Gibson has also been a volunteer archaeologist in Belize and Guatemala, investigating the fate of the Mayan civilisation.
His old friend Peter Davenport said he was not surprised that the adventurer would immerse himself so completely in the aviation mystery.
Davenport, who is director of the National UFO Reporting Centre based in Washington state in the US, said he once got Gibson interested in the Tunguska event: A large explosion near the Stony Tunguska River in Siberia that flattened a vast area of forest in 1908.
"Next thing I know, he's there trying to befriend people who knew something about it and trying to get to the heart of the mystery, which is still a mystery in my opinion.

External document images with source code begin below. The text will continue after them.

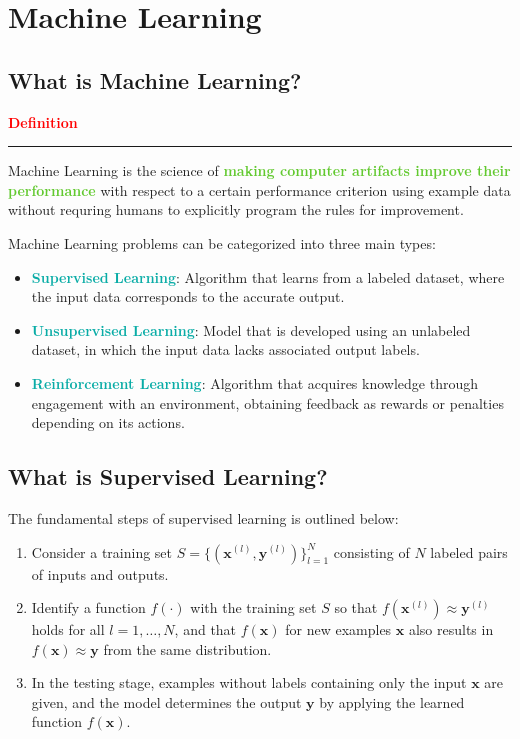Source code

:\documentclass[twoside]{article}
\newcommand{\definition}[1]{\begin{definitionbox} \textcolor{red}{{\scriptsize\faStar} \textbf{Definition}} \newline \rule{\textwidth}{0.5pt}  \newline #1 \end{definitionbox}}
\newcommand{\highlightbluetext}[1]{\textcolor[HTML]{09ACA6}{\textbf{#1}}}
\newcommand{\highlightgreentext}[1]{\textcolor[HTML]{62C92F}{\textbf{#1}}}
\numberwithin{equation}{section}
\begin{document}
	\fancyfoot{}

	\fancyfoot[RO, LE]{\thepage}
	
	\setcounter{page}{1}
	
	\tableofcontents
	
	\newpage
	
	\section{Machine Learning}
	\label{sec:MachineLearning}
	
	\subsection{What is Machine Learning?}
	\label{subsec:WhatIsMachineLearning}

	\definition{Machine Learning is the science of \highlightgreentext{making computer artifacts improve their performance} with respect to a certain performance criterion using example data without requring humans to explicitly program the rules for improvement.}
	
	Machine Learning problems can be categorized into three main types:
	\begin{itemize}
		\item \highlightbluetext{Supervised Learning}: Algorithm that learns from a labeled dataset, where the input data corresponds to the accurate output.
		\item \highlightbluetext{Unsupervised Learning}: Model that is developed using an unlabeled dataset, in which the input data lacks associated output labels.
		\item \highlightbluetext{Reinforcement Learning}: Algorithm that acquires knowledge through engagement with an environment, obtaining feedback as rewards or penalties depending on its actions.
	\end{itemize}

	\subsection{What is Supervised Learning?}
	\label{subsec:WhatIsSupervisedLearning}
	The fundamental steps of supervised learning is outlined below:
	\begin{enumerate}
		\item Consider a training set $S = \{(\mathbf{x}^{(l)}, \mathbf{y}^{(l)})\}_{l=1}^N$ consisting of $N$ labeled pairs of inputs and outputs. 
		\item Identify a function $f(\cdot)$ with the training set $S$ so that $f(\mathbf{x}^{(l)}) \approx \mathbf{y}^{(l)}$ holds for all $l = 1, \ldots, N$, and that $f(\mathbf{x})$ for new examples $\mathbf{x}$ also results in $f(\mathbf{x}) \approx \mathbf{y}$ from the same distribution. 
		\item In the testing stage, examples without labels containing only the input $\mathbf{x}$ are given, and the model determines the output $\mathbf{y}$ by applying the learned function $f(\mathbf{x})$.
	\end{enumerate}
\end{document}
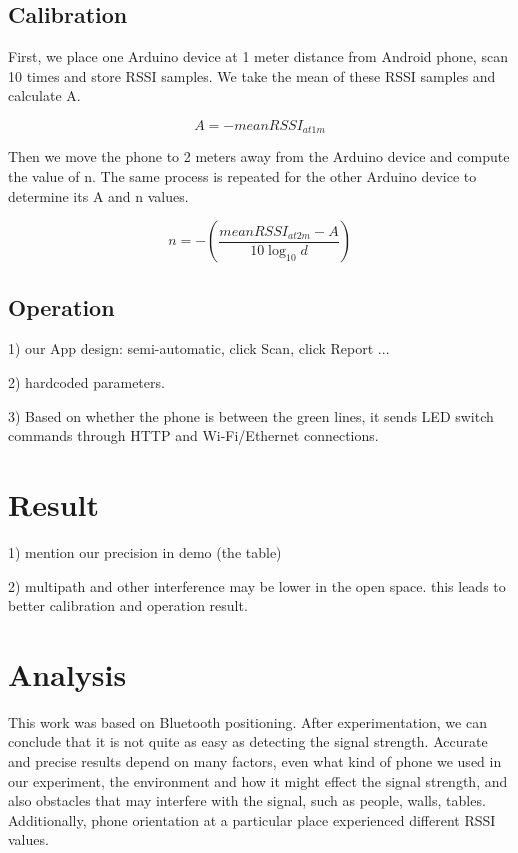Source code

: \documentclass[conference,a4paper]{../../sty/IEEEtran}
\begin{document}
\subsection{Calibration}

First, we place one Arduino device at 1 meter distance from Android phone, scan 10 times and store RSSI samples.
We take the mean of these RSSI samples and calculate A.

\begin{equation}
 A = -meanRSSI_{at 1m}
\end{equation}

Then we move the phone to 2 meters away from the Arduino device and compute the value of n.
The same process is repeated for the other Arduino device to determine its A and n values.

\begin{equation}
 n = -(\frac{ meanRSSI_{at 2m}-A}{10 \log_{10}d})
\end{equation}


\subsection{Operation}

1) our App design: semi-automatic, click Scan, click Report ...

2) hardcoded parameters.

3) Based on whether the phone is between the green lines, it sends LED switch commands through HTTP and Wi-Fi/Ethernet connections.


\section{Result}

1) mention our precision in demo (the table)

2) multipath and other interference may be lower in the open space. this leads to better calibration and operation result.

\section{Analysis}

This work was based on Bluetooth positioning. After experimentation, we can conclude that it is not quite as easy as detecting the signal strength. Accurate and precise results depend on many factors, even what kind of phone we used in our experiment, the environment and how it might effect the signal strength, and also obstacles that may interfere with the signal, such as people, walls, tables. Additionally, phone orientation at a particular place experienced different RSSI values.
\end{document}
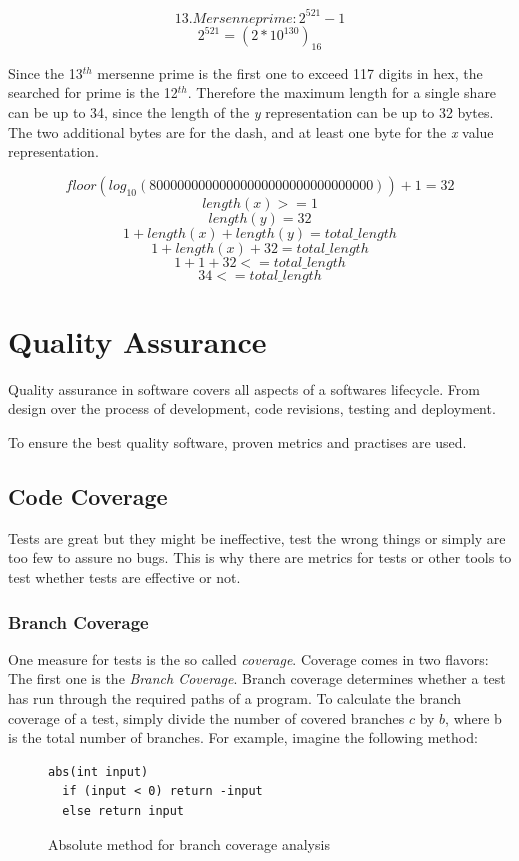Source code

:$$13. Mersenne prime: 2^{521}-1$$
$$2^{521} = (2*10^{130})_{16}$$

Since the 13$^{th}$ mersenne prime is the first one to exceed 117 digits in
hex, the searched for prime is the 12$^{th}$. Therefore the maximum length for
a single share can be up to 34, since the length of the \textit{y}
representation can be up to 32 bytes. The two additional bytes are for the
dash, and at least one byte for the \textit{x} value representation.

$$floor(log_{10}(80000000000000000000000000000000)) + 1 = 32$$
$$length(x) >= 1$$
$$length(y) = 32$$
$$1 + length(x) + length(y) = total\_length$$
$$1 + length(x) + 32 = total\_length$$
$$1 + 1 + 32 <= total\_length$$
$$34 <= total\_length$$

\chapter{Quality Assurance}

Quality assurance in software covers all aspects of a softwares lifecycle.
From design over the process of development, code revisions, testing and
deployment.

To ensure the best quality software, proven metrics and practises are used.

\section{Code Coverage}

Tests are great but they might be ineffective, test the wrong things
or simply are too few to assure no bugs. This is why there are metrics
for tests or other tools to test whether tests are effective or not.

\subsection{Branch Coverage}

One measure for tests is the so called \textit{coverage}. Coverage
comes in two flavors: The first one is the \textit{Branch Coverage}.
Branch coverage determines whether a test has run through the
required paths of a program. To calculate the branch coverage of a test,
simply divide the number of covered branches $c$ by $b$, where b is the
total number of branches. For example, imagine the following
method:

\begin{figure}
\begin{lstlisting}
abs(int input)
  if (input < 0) return -input
  else return input
\end{lstlisting}
\caption{Absolute method for branch coverage analysis}
\label{code:branchCoverage}
\end{figure}

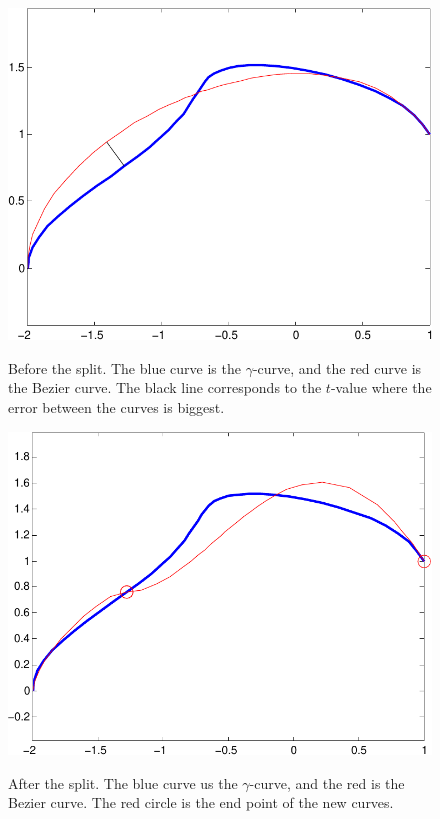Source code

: \documentclass[10pt]{article}
\begin{document}
\begin{figure}
\centering
\begin{minipage}[t]{.4\textwidth}
\centering
\vspace{0pt}
    \includegraphics[scale=0.5]{kurvedeling1-crop.pdf}
    \label{fig:kurvedeling1}
    \caption{Before the split. The blue curve is the $\gamma$-curve, and the red curve is the Bezier curve. The black line corresponds to the $t$-value where the error between the curves is biggest.}
\end{minipage}\hfill
\begin{minipage}[t]{.4\textwidth}
\centering
\vspace{0pt}
    \includegraphics[scale=0.5]{kurvedeling2-crop.pdf}
    \label{fig:kurvedeling2}
    \caption{After the split. The blue curve us the $\gamma$-curve, and the red is the Bezier curve. The red circle is the end point of the new curves.}
\end{minipage}
\end{figure}
\end{document}
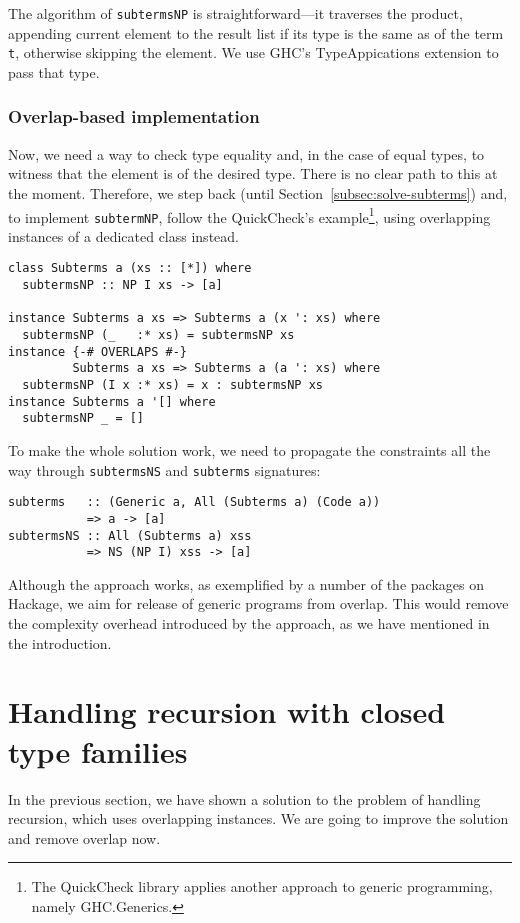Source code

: \documentclass[runningheads]{llncs}
\newcommand{\K}[1]{\lstinline{#1}}
\begin{document}
The algorithm of \K{subtermsNP} is straightforward---it traverses the product, appending current element to the result list if its type is the same as of the term \K{t}, otherwise skipping the element. We use GHC's \textsf{TypeAppications} extension to pass that type.

\subsubsection{Overlap-based implementation}

Now, we need a way to check type equality and, in the case of equal types, to witness that the element is of the desired type. There is no clear path to this at the moment. Therefore, we step back (until Section~\ref{subsec:solve-subterms}) and, to implement \K{subtermNP}, follow the \textsf{QuickCheck}'s example\footnote{The \textsf{QuickCheck} library applies another approach to generic programming, namely \textsf{GHC.Generics}.}, using overlapping instances of a dedicated class instead.
\begin{lstlisting}
class Subterms a (xs :: [*]) where
  subtermsNP :: NP I xs -> [a]

instance Subterms a xs => Subterms a (x ': xs) where
  subtermsNP (_   :* xs) = subtermsNP xs
instance {-# OVERLAPS #-}
         Subterms a xs => Subterms a (a ': xs) where
  subtermsNP (I x :* xs) = x : subtermsNP xs
instance Subterms a '[] where
  subtermsNP _ = []
\end{lstlisting}

To make the whole solution work, we need to propagate the constraints all the way through \K{subtermsNS} and \K{subterms} signatures:
\begin{lstlisting}
subterms   :: (Generic a, All (Subterms a) (Code a))
           => a -> [a]
subtermsNS :: All (Subterms a) xss
           => NS (NP I) xss -> [a]
\end{lstlisting}

Although the approach works, as exemplified by a number of the packages on Hackage, we aim for release of generic programs from overlap. This would remove the complexity overhead introduced by the approach, as we have mentioned in the introduction.


\section{Handling recursion with closed type families}
\label{sec:handling-recursion}


In the previous section, we have shown a solution to the problem of handling recursion, which uses overlapping instances. We are going to improve the solution and remove overlap now.
\end{document}
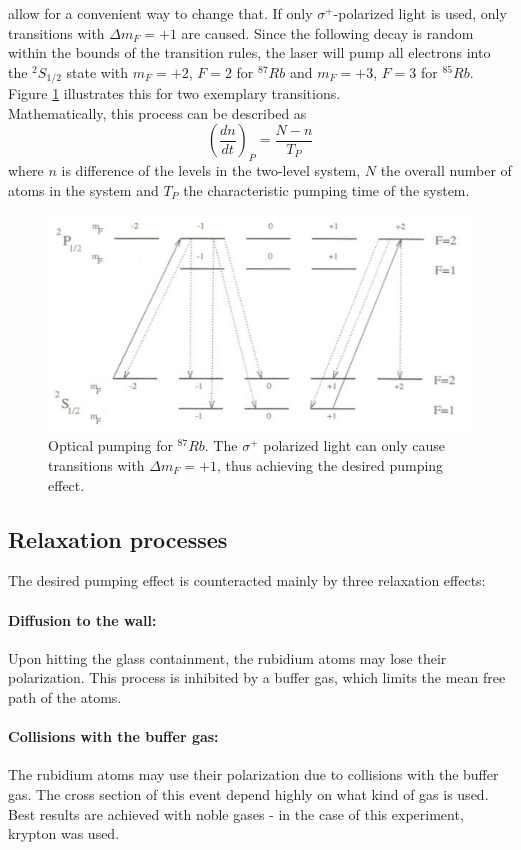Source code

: allow for a convenient way to change that. If only $\sigma^+$-polarized light is used, only transitions with $\Delta m_F=+1$ are caused. Since the following decay is random within the bounds of the transition rules, the laser will pump all electrons into the $^2S_{1/2}$ state with $m_F=+2$, $F=2$ for $^{87}Rb$ and $m_F=+3$, $F=3$ for $^{85}Rb$. Figure \ref{fig:zeemanpumping} illustrates this for two exemplary transitions.\\
Mathematically, this process can be described as 
\begin{equation}
\left(\frac{dn}{dt}\right)_P=\frac{N-n}{T_P}
\label{eq:pumpingtime}
\end{equation}
where $n$ is difference of the levels in the two-level system, $N$ the overall number of atoms in the system and $T_P$ the characteristic pumping time of the system.
\begin{figure}[h]
\centering
\includegraphics[width=1.0\linewidth]{graphics/zeemanpumping}
\caption[Optical pumping]{Optical pumping for $^{87}Rb$. The $\sigma^+$ polarized light can only cause transitions with $\Delta m_F=+1$, thus achieving the desired pumping effect.}
\label{fig:zeemanpumping}
\end{figure}
\subsection{Relaxation processes}
The desired pumping effect is counteracted mainly by three relaxation effects:
\paragraph{Diffusion to the wall:}
Upon hitting the glass containment, the rubidium atoms may lose their polarization. This process is inhibited by a buffer gas, which limits the mean free path of the atoms.
\paragraph{Collisions with the buffer gas:}
The rubidium atoms may use their polarization due to collisions with the buffer gas. The cross section of this event depend highly on what kind of gas is used. Best results are achieved with noble gases - in the case of this experiment, krypton was used.
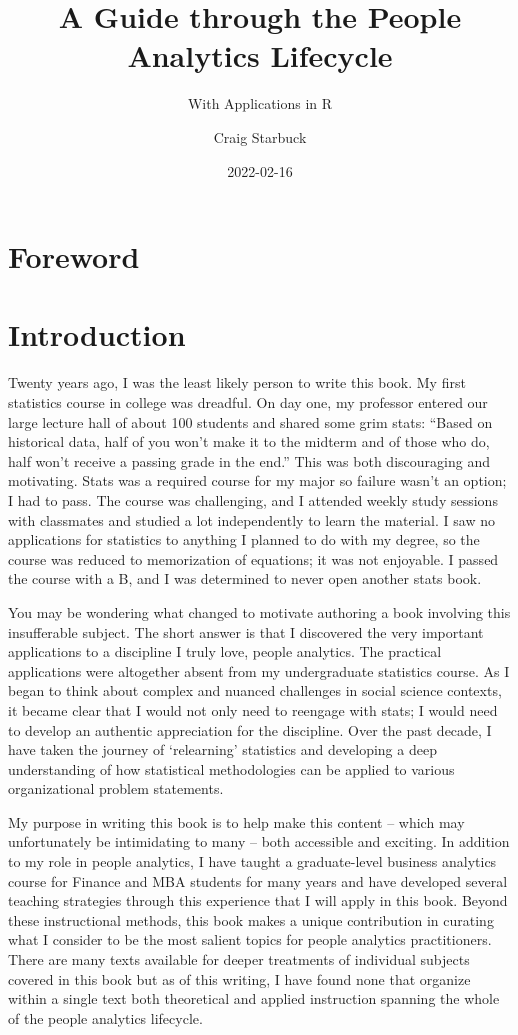 \documentclass[]{book}
\title{A Guide through the People Analytics Lifecycle}
\subtitle{With Applications in R}
\author{Craig Starbuck}
\date{2022-02-16}
\begin{document}
\maketitle

{
\setcounter{tocdepth}{1}
\tableofcontents
}
\hypertarget{foreword}{%
\chapter{Foreword}\label{foreword}}

\hypertarget{intro}{%
\chapter{Introduction}\label{intro}}

Twenty years ago, I was the least likely person to write this book. My first statistics course in college was dreadful. On day one, my professor entered our large lecture hall of about 100 students and shared some grim stats: ``Based on historical data, half of you won't make it to the midterm and of those who do, half won't receive a passing grade in the end.'' This was both discouraging and motivating. Stats was a required course for my major so failure wasn't an option; I had to pass. The course was challenging, and I attended weekly study sessions with classmates and studied a lot independently to learn the material. I saw no applications for statistics to anything I planned to do with my degree, so the course was reduced to memorization of equations; it was not enjoyable. I passed the course with a B, and I was determined to never open another stats book.

You may be wondering what changed to motivate authoring a book involving this insufferable subject. The short answer is that I discovered the very important applications to a discipline I truly love, people analytics. The practical applications were altogether absent from my undergraduate statistics course. As I began to think about complex and nuanced challenges in social science contexts, it became clear that I would not only need to reengage with stats; I would need to develop an authentic appreciation for the discipline. Over the past decade, I have taken the journey of `relearning' statistics and developing a deep understanding of how statistical methodologies can be applied to various organizational problem statements.

My purpose in writing this book is to help make this content -- which may unfortunately be intimidating to many -- both accessible and exciting. In addition to my role in people analytics, I have taught a graduate-level business analytics course for Finance and MBA students for many years and have developed several teaching strategies through this experience that I will apply in this book. Beyond these instructional methods, this book makes a unique contribution in curating what I consider to be the most salient topics for people analytics practitioners. There are many texts available for deeper treatments of individual subjects covered in this book but as of this writing, I have found none that organize within a single text both theoretical and applied instruction spanning the whole of the people analytics lifecycle.
\end{document}
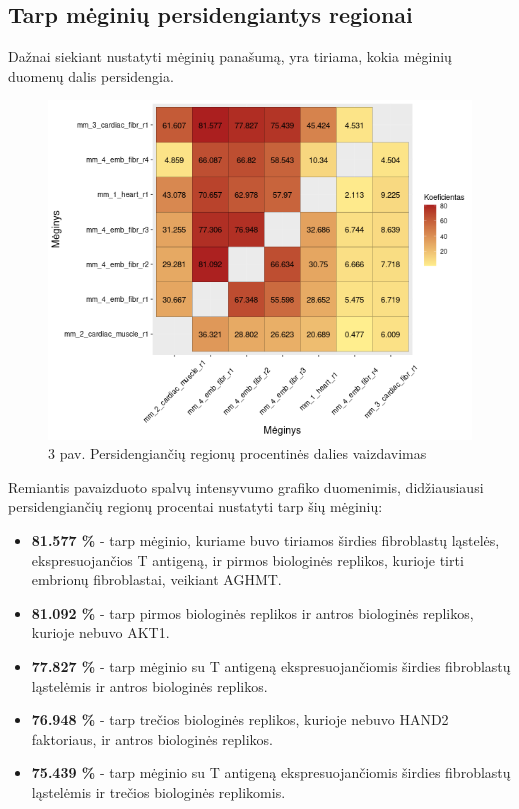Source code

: \documentclass[12pt]{article}
\begin{document}
\newpage

\subsection{Tarp mėginių persidengiantys regionai}
Dažnai siekiant nustatyti mėginių panašumą, yra tiriama, kokia
mėginių duomenų dalis persidengia.

\begin{figure}[htb]
    \begin{center}
        \includegraphics[width=0.8\linewidth]{Figures/peak_overlaps_between_samples.png}
        \caption*{3 pav. Persidengiančių regionų procentinės dalies vaizdavimas}
    \end{center}
\end{figure}

Remiantis pavaizduoto spalvų intensyvumo grafiko duomenimis,
didžiausiausi persidengiančių regionų procentai nustatyti tarp
šių mėginių:
\begin{itemize}
    \item \textbf{81.577 \%} - tarp mėginio, kuriame buvo tiriamos širdies
            fibroblastų ląstelės, ekspresuojančios T antigeną, ir pirmos
            biologinės replikos, kurioje tirti embrionų fibroblastai,
            veikiant AGHMT.
    \item \textbf{81.092 \%} - tarp pirmos biologinės replikos ir antros
            biologinės replikos, kurioje nebuvo AKT1.
    \item \textbf{77.827 \%} - tarp mėginio su T antigeną ekspresuojančiomis
            širdies fibroblastų ląstelėmis ir antros biologinės replikos.
    \item \textbf{76.948 \%} - tarp trečios biologinės replikos, kurioje
            nebuvo HAND2 faktoriaus, ir antros biologinės replikos.
    \item \textbf{75.439 \%} - tarp mėginio su T antigeną ekspresuojančiomis
            širdies fibroblastų ląstelėmis ir trečios biologinės replikomis.
  \end{itemize}
\end{document}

It was not a meteor, clearly," Davenport said.
(Gibson concludes the explosion was caused by a meteor that vapourised in the atmosphere).
Davenport said his friend of more than two decades had the capability to solve mysteries as well as the desire.
"He is very engaging, he gets along with people very well, he's non-confrontational. And these are all qualities that I think evoke in people a desire to work with him and to help him," Davenport said.
Gibson said he has always worked to fund travel and selling his deceased parents' home in Carmel, California, for more than US$1 million in 2014 will keep him in the hunt for Flight 370.
But he and victims' families wish governments would co-ordinate efforts to collect debris washing up on the western shores of the Indian Ocean. Studying the debris could explain the crash and drift modelling could better indicate where the main wreckage lies.
The underwater search is due to end around December if it finds nothing or fresh clues fail to pinpoint a crash site.
Gibson is not sure where he will search next, but the Seychelles and Comoros Islands are options unexplored.
He did not have a preferred theory of what happened, and warned against the public accepting a popular theory that Captain Zaharie Ahmad Shah stole the plane.
"People jump to that conclusion simply because there's no other explanation, it's easy to pin it on the pilot who is not around to defend himself, write the mystery off and the search off forever: that is not acceptable," he said.
He said the missing plane was a world problem that more nations needed to work to solve.
"We need to know that if we get on a plane, we're not just going to disappear," he added.